Bicycle wheel security without special keys using Kryptonite Gravity WheelNutz and WheelBoltz

kryptonite gravity wheelboltz & wheelnutz

Kryptonite announced these products a couple of years ago and I completely missed them because I was so focused on their then-new “Messenger Mini+,” which is the Kryptonite Mini with a rear wheel shackle designed specifically for quick locking and unlocking.

Kryptonite also offers secondary protection for both wheels with either the Gravity WheelBoltz wheel locks (for hollow axle wheels) or WheelNutz locks (for solid axle wheels). WheelBoltz replace standard quick-release skewers, while WheelNutz replace the 15mm nuts used on singlespeed and fixed gear bikes.

The genius of these products is the use of standard tools for removal and installation. A pin secures the wheel lock so that a potential thief cannot turn the nut securing your wheel. The pin drops out of place when the bike is inverted so you (or your bike shop mechanic) can repair your flat tire, and a properly locked bike can’t be inverted. This video from Kryptonite shows how these bicycle wheel locks work.

I’m super disorganized, and there’s no way I would keep track of proprietary tools used for similar wheel locking solutions from other vendors, so I love the idea of standard tools. I don’t know how robust these Kryptonite gravity wheel locks are compared to these other locks; the Gravity WheelNutz in particular look like they could be vulnerable a leverage attack. Can that locking pin hold up to a 200 pound guy standing on the end of a cheater bar?

Still, I really like the idea.
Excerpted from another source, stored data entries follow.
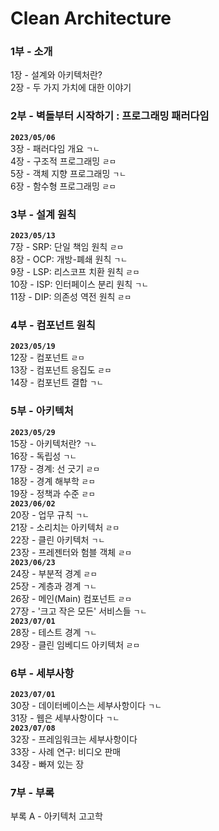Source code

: # Clean Architecture


### 1부 - 소개
1장 - 설계와 아키텍처란?  
2장 - 두 가지 가치에 대한 이야기  

### 2부 - 벽돌부터 시작하기 : 프로그래밍 패러다임
**`2023/05/06`**  
3장 - 패러다임 개요 `ㄱㄴ`  
4장 - 구조적 프로그래밍 `ㄹㅁ`  
5장 - 객체 지향 프로그래밍 `ㄱㄴ`  
6장 - 함수형 프로그래밍 `ㄹㅁ`  

### 3부 - 설계 원칙
**`2023/05/13`**  
7장 - SRP: 단일 책임 원칙 `ㄹㅁ`  
8장 - OCP: 개방-폐쇄 원칙 `ㄱㄴ`  
9장 - LSP: 리스코프 치환 원칙 `ㄹㅁ`  
10장 - ISP: 인터페이스 분리 원칙 `ㄱㄴ`  
11장 - DIP: 의존성 역전 원칙 `ㄹㅁ`  

### 4부 - 컴포넌트 원칙
**`2023/05/19`**  
12장 - 컴포넌트 `ㄹㅁ`  
13장 - 컴포넌트 응집도 `ㄹㅁ`  
14장 - 컴포넌트 결합 `ㄱㄴ`  

### 5부 - 아키텍처
**`2023/05/29`**  
15장 - 아키텍처란? `ㄱㄴ`  
16장 - 독립성 `ㄱㄴ`  
17장 - 경계: 선 긋기 `ㄹㅁ`  
18장 - 경계 해부학 `ㄹㅁ`  
19장 - 정책과 수준 `ㄹㅁ`  
**`2023/06/02`**  
20장 - 업무 규칙 `ㄱㄴ`  
21장 - 소리치는 아키텍처 `ㄹㅁ`  
22장 - 클린 아키텍처 `ㄱㄴ`  
23장 - 프레젠터와 험블 객체 `ㄹㅁ`  
**`2023/06/23`**  
24장 - 부분적 경계 `ㄹㅁ`  
25장 - 계층과 경계 `ㄱㄴ`  
26장 - 메인(Main) 컴포넌트 `ㄹㅁ`  
27장 - '크고 작은 모든' 서비스들 `ㄱㄴ`  
**`2023/07/01`**  
28장 - 테스트 경계 `ㄱㄴ`  
29장 - 클린 임베디드 아키텍처 `ㄹㅁ`  

### 6부 - 세부사항
**`2023/07/01`**  
30장 - 데이터베이스는 세부사항이다 `ㄱㄴ`  
31장 - 웹은 세부사항이다 `ㄱㄴ`  
**`2023/07/08`**  
32장 - 프레임워크는 세부사항이다  
33장 - 사례 연구: 비디오 판매  
34장 - 빠져 있는 장  

### 7부 - 부록
부록 A - 아키텍처 고고학
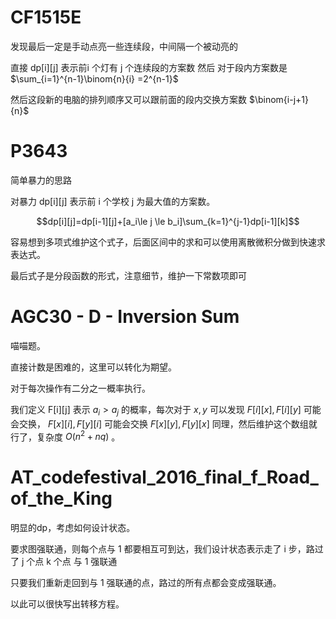 # CF1515E

发现最后一定是手动点亮一些连续段，中间隔一个被动亮的

直接 dp[i][j] 表示前i 个灯有 j 个连续段的方案数 然后 对于段内方案数是 $\sum_{i=1}^{n-1}\binom{n}{i} =2^{n-1}$

然后这段新的电脑的排列顺序又可以跟前面的段内交换方案数 $\binom{i-j+1}{n}$ 

# P3643

简单暴力的思路

对暴力 dp[i][j] 表示前 i 个学校 j 为最大值的方案数。

$$dp[i][j]=dp[i-1][j]+[a_i\le j \le b_i]\sum_{k=1}^{j-1}dp[i-1][k]$$

容易想到多项式维护这个式子，后面区间中的求和可以使用离散微积分做到快速求表达式。

最后式子是分段函数的形式，注意细节，维护一下常数项即可


# AGC30 - D - Inversion Sum

喵喵题。

直接计数是困难的，这里可以转化为期望。

对于每次操作有二分之一概率执行。

我们定义 F[i][j] 表示 $a_i>a_j$ 的概率，每次对于 $x,y$ 可以发现 $F[i][x],F[i][y]$ 可能会交换， $F[x][i],F[y][i]$ 可能会交换 $F[x][y],F[y][x]$ 同理，然后维护这个数组就行了，复杂度 $O(n^2+nq)$ 。

# AT_codefestival_2016_final_f_Road_of_the_King

明显的dp，考虑如何设计状态。

要求图强联通，则每个点与 1 都要相互可到达，我们设计状态表示走了 i 步，路过了 j 个点 k 个点 与 1 强联通

只要我们重新走回到与 1 强联通的点，路过的所有点都会变成强联通。

以此可以很快写出转移方程。

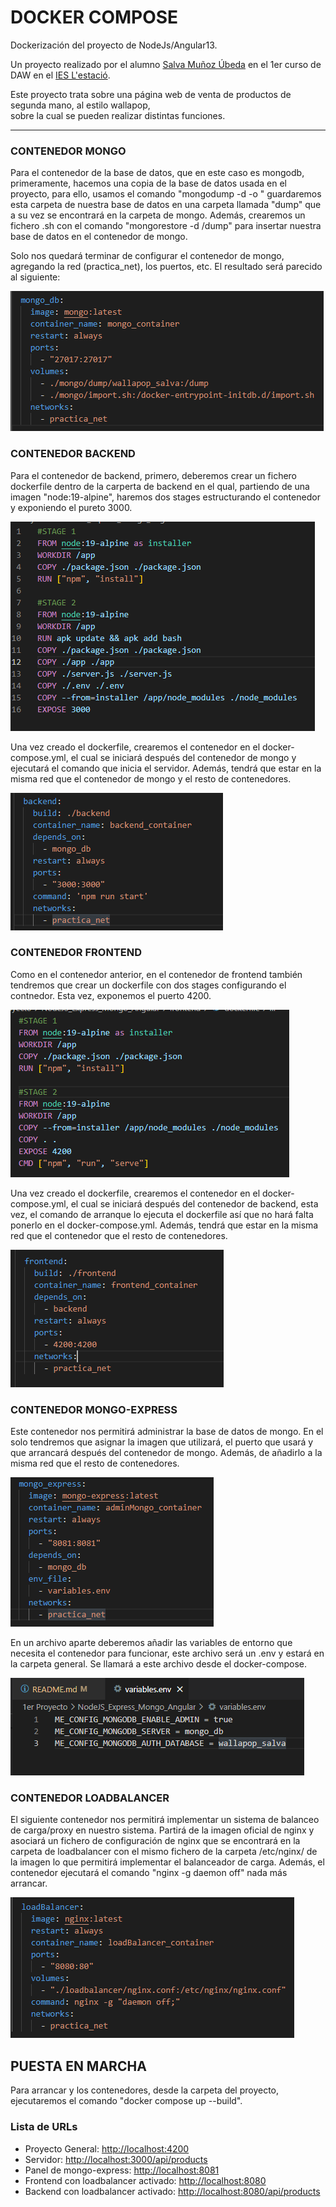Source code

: <h1>DOCKER COMPOSE</h1>

<p style="text-align: justify">Dockerización del proyecto de NodeJs/Angular13.<br>
  
Un proyecto realizado por el alumno <a href="https://github.com/Salmu10">Salva Muñoz Úbeda</a> en el 1er curso de DAW en el <a href="https://portal.edu.gva.es/iestacio/">IES L'estació</a>.<br>
  
Este proyecto trata sobre una página web de venta de productos de segunda mano, al estilo wallapop,<br> sobre la cual se pueden realizar distintas funciones.</p>
<hr>
  
<h3>CONTENEDOR MONGO</h3>
 
<p>Para el contenedor de la base de datos, que en este caso es mongodb, primeramente, hacemos 
una copia de la base de datos usada en el proyecto, para ello, usamos el comando "mongodump -d <database name> -o <target directory>"
guardaremos esta carpeta de nuestra base de datos en una carpeta llamada "dump" que a su vez se encontrará en la carpeta de mongo.
Además, crearemos un fichero .sh con el comando "mongorestore -d <database name> /dump" para insertar nuestra base de datos en el 
contenedor de mongo.<p>

<p>Solo nos quedará terminar de configurar el contenedor de mongo, agregando la red (practica_net), los puertos, etc.
El resultado será parecido al siguiente:</p>

<img src="images/mongo_1.png">

<h3>CONTENEDOR BACKEND</h3>

<p>Para el contenedor de backend, primero, deberemos crear un fichero dockerfile dentro de la carperta de backend en el qual, partiendo 
de una imagen "node:19-alpine", haremos dos stages estructurando el contenedor y exponiendo el pureto 3000.</p>

<img src="images/backend_1.png">

<p>Una vez creado el dockerfile, crearemos el contenedor en el docker-compose.yml, el cual se iniciará después del contenedor de mongo y 
ejecutará el comando que inicia el servidor. Además, tendrá que estar en la misma red que el contenedor de mongo y el resto de contenedores.</p>

<img src="images/backend_2.png">

<h3>CONTENEDOR FRONTEND</h3>

<p>Como en el contenedor anterior, en el contenedor de frontend también tendremos que crear un dockerfile con dos stages configurando el contnedor. Esta vez, exponemos el puerto 4200.</p>

<img src="images/frontend_1.png">

<p>Una vez creado el dockerfile, crearemos el contenedor en el docker-compose.yml, el cual se iniciará después del contenedor de backend,
esta vez, el comando de arranque lo ejecuta el dockerfile así que no hará falta ponerlo en el docker-compose.yml. Además, tendrá que estar 
en la misma red que el contenedor que el resto de contenedores.</p>

<img src="images/frontend_2.png">

<h3>CONTENEDOR MONGO-EXPRESS</h3>

<p>Este contenedor nos permitirá administrar la base de datos de mongo. En el solo tendremos que asignar la
imagen que utilizará, el puerto que usará y que arrancará después del contenedor de mongo. Además, de añadirlo a la misma red que el resto de contenedores.</p>

<img src="images/mongo_express_1.png">

<p>En un archivo aparte deberemos añadir las variables de entorno que necesita el contenedor para funcionar, este archivo será un .env y estará en la carpeta general. Se llamará a este archivo desde el docker-compose.</p>

<img src="images/mongo_express_2.png">

<h3>CONTENEDOR LOADBALANCER</h3>

<p>El siguiente contenedor nos permitirá implementar un sistema de balanceo de carga/proxy en nuestro sistema. Partirá de la imagen oficial de nginx y asociará un fichero de configuración de nginx que se encontrará en la carpeta de loadbalancer con el mismo fichero de la carpeta /etc/nginx/ de la imagen lo que permitirá implementar el balanceador de carga. Además, el contenedor ejecutará el comando "nginx -g daemon off" nada más arrancar.</p>

<img src="images/loadbalancer.png">

<h2>PUESTA EN MARCHA</h2>

<p>Para arrancar y los contenedores, desde la carpeta del proyecto, ejecutaremos el comando "docker compose up --build".</p>

<h3>Lista de URLs</h3>
<ul>
  <li>Proyecto General: <a href="http://localhost:4200">http://localhost:4200</a></li>
  <li>Servidor: <a href="http://localhost:3000/api/products">http://localhost:3000/api/products</a></li>
  <li>Panel de mongo-express: <a href="http://localhost:8081">http://localhost:8081</a></li>
  <li>Frontend con loadbalancer activado: <a href="http://localhost:8080">http://localhost:8080</a></li>
  <li>Backend con loadbalancer activado: <a href="http://localhost:8080/api/products">http://localhost:8080/api/products</a></li>
</ul>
Cables through the front wheel are useless even for daytime parking in large portions of the San Francisco Bay Area, and I mentioned my hesitation about proprietary or uncommon tools. Perhaps these Gravity locks can be enough to stop the opportunistic theft of a wheel when I’m parked outside of a coffee shop for a few minutes in downtown San Jose.
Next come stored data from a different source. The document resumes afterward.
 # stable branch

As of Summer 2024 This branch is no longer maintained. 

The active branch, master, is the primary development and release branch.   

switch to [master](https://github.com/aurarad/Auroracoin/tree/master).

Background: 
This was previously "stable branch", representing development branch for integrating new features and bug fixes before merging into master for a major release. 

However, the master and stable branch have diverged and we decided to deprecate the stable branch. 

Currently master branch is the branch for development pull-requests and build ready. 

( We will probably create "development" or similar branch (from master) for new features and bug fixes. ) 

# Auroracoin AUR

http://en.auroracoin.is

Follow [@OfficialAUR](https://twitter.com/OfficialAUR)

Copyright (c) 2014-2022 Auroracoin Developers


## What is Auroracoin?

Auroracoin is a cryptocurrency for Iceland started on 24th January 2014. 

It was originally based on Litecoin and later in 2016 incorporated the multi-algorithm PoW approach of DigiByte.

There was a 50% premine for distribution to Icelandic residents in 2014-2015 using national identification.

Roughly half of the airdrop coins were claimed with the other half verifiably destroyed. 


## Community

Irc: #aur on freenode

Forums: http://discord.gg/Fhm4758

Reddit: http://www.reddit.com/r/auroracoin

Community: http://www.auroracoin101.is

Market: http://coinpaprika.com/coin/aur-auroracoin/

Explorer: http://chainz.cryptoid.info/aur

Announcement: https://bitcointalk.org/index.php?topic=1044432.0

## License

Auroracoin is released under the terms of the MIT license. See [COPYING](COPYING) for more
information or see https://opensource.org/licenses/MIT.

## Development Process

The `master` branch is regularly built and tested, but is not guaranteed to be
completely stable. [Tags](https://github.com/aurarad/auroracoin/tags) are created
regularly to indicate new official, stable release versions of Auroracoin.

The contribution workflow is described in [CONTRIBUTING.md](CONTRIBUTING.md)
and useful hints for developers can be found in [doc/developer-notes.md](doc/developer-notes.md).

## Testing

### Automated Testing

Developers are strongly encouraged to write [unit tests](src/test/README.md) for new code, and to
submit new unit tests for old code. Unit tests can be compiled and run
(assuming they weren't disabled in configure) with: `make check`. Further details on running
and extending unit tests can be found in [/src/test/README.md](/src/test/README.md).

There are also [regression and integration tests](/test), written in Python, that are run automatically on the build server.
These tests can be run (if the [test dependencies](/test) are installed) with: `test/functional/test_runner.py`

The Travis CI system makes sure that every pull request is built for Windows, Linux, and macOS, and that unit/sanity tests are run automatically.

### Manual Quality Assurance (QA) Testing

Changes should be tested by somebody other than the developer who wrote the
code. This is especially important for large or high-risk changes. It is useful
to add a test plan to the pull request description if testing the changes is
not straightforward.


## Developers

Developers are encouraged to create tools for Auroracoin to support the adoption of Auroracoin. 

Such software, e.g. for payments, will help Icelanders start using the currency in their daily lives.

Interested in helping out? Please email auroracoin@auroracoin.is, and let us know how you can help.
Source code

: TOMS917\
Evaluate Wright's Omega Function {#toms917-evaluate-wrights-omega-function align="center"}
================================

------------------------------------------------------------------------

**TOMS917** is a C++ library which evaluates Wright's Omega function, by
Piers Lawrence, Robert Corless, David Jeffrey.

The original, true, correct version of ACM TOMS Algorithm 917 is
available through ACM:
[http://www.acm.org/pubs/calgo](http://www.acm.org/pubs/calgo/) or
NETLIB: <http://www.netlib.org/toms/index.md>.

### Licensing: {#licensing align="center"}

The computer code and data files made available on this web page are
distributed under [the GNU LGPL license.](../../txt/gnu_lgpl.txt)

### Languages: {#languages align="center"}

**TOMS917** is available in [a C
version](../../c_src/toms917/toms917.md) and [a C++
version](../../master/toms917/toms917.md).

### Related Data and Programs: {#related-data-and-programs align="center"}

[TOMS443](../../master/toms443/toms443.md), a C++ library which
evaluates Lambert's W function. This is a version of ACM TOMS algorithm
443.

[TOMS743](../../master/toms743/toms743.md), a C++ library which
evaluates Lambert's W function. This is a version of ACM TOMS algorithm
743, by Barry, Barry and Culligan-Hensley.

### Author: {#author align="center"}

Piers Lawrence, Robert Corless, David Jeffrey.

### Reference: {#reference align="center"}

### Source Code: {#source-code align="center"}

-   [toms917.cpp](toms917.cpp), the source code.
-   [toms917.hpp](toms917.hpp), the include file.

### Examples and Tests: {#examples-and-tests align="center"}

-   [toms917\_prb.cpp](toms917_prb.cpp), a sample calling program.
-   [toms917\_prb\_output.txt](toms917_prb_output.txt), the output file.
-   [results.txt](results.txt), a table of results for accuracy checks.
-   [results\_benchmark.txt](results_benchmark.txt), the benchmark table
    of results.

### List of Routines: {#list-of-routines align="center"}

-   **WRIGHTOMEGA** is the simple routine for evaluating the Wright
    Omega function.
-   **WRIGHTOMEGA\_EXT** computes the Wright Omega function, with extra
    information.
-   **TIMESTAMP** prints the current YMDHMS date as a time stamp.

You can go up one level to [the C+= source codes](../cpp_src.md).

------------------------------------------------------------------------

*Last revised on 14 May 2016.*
To find where you can buy locally, click the “BUY LOCAL” button at Kryptonite’s product page. If your local dealer doesn’t have them in stock, you can call ahead and you can usually have them within a day or three from their distributor. Or buy online through Amazon (from which I might receive a dollar or two of your transaction if you click the below links):

6 Comments

  • April 26, 2016 - 2:46 pm | Permalink

    Assume a thief busts the primary U-lock and/or cable lock, and rides away on your bike. Is there a device that can lock up the wheel so that it cannot be ridden away and force the thief to carry it or toss it into the back of a vehicle?

  • Pete
    April 27, 2016 - 11:14 am | Permalink

    Nice to see my favorite bike brand in use the city I grew up in. I wonder if the internal pins can be manipulated magnetically? I also wonder if the OnGuard pin-keyed wheel locks on my stolen Gary Fisher have caused any challenge whatsoever to its thief, as he clearly had a key for the OnGuard U-lock (which I neglected to grind the key code off of).
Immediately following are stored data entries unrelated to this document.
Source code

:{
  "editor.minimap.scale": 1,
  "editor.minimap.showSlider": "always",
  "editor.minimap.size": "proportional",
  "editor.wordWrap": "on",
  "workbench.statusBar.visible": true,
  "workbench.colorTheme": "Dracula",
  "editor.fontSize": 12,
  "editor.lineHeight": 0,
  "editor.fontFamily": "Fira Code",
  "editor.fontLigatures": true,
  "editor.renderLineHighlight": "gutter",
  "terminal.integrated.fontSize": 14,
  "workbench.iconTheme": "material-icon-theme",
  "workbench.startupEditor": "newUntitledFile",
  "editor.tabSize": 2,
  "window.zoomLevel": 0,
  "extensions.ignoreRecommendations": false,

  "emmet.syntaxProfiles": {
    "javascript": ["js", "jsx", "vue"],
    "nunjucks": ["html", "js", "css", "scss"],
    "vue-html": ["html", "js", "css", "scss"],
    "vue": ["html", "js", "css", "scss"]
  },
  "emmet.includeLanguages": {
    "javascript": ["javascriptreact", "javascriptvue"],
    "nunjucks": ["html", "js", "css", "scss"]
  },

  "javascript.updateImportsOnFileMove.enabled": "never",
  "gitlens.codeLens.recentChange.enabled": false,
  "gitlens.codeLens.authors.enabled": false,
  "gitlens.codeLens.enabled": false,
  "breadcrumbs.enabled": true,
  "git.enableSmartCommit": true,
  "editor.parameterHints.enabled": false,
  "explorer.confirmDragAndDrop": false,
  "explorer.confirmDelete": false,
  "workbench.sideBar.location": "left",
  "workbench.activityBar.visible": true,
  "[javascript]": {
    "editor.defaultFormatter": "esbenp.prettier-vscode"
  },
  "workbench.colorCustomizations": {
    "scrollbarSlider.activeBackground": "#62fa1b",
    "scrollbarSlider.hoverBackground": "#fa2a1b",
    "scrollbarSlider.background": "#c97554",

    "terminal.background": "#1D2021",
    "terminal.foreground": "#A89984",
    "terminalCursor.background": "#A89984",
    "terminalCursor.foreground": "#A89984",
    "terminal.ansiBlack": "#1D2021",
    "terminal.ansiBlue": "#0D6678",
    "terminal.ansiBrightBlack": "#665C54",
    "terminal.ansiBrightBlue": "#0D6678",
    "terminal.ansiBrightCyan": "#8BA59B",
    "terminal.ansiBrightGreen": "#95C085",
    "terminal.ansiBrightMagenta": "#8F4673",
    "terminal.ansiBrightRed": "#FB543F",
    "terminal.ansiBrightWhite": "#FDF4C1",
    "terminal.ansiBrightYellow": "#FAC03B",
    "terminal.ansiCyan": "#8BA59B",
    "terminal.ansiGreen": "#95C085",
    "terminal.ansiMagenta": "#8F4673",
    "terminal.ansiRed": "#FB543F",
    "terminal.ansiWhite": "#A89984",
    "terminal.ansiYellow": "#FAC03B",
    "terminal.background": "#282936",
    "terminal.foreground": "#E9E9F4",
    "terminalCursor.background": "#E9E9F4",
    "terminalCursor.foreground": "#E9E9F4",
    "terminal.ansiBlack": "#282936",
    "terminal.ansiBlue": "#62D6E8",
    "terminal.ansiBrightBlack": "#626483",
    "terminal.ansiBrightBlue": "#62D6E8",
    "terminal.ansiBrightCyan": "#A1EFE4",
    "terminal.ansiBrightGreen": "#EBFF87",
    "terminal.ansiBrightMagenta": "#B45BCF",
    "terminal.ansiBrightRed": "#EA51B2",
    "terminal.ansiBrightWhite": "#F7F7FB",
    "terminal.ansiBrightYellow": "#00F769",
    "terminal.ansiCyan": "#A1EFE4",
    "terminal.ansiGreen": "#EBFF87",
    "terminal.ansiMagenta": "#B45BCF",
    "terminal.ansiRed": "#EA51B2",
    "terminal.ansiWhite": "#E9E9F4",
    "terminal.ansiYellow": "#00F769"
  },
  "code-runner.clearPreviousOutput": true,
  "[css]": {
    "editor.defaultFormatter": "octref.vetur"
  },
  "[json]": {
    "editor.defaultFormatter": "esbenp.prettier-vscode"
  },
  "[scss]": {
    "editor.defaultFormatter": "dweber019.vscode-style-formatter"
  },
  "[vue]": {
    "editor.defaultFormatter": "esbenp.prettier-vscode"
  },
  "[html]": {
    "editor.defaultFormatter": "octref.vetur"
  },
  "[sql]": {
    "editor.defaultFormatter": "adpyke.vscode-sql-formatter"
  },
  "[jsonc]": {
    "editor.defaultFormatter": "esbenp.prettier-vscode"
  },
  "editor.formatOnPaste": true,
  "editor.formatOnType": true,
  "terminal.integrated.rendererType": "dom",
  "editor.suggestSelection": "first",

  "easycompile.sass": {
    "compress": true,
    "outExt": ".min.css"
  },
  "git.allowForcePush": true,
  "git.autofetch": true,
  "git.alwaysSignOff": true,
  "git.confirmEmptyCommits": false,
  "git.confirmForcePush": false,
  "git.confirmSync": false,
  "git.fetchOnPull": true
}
  • April 27, 2016 - 12:07 pm | Permalink

    Funny you should mention that OnGuard since I discovered that product after I posted this Kryptonite one. I assume you’re talking about this? http://www.onguardlock.com/skewers/

    And regarding your defeated u-lock — is that what you figured out, is that the thief used the key code to find or get the right key?

  • April 27, 2016 - 12:08 pm | Permalink

    @Steve – I like that idea. I think I’ve seen crowdfunding projects for electronic devices that might do similar things.

  • Pete
    April 28, 2016 - 4:52 pm | Permalink

    The ones I had were the “pinhead” type, such as the ones shown being defeated in this video: https://www.youtube.com/watch?v=3cqrMxErIXE

  • Pete
    April 28, 2016 - 4:59 pm | Permalink

    Oh, and the Kaiser security guard told my wife he thought they used a “master key”, because they saw him just open the lock like it was his bike, which is why they didn’t stop him. He left the lock there (locked) and it’s fully functional. I figure it’s just like the rack locks from Thule or Yakima – all you need is the four-digit code that’s stamped on the housing and you can order a replacement key on eBay for $7. (Hint: grind the code of your housing, so at least they have to try several different keys – unless of course there truly is a “master” for those locks).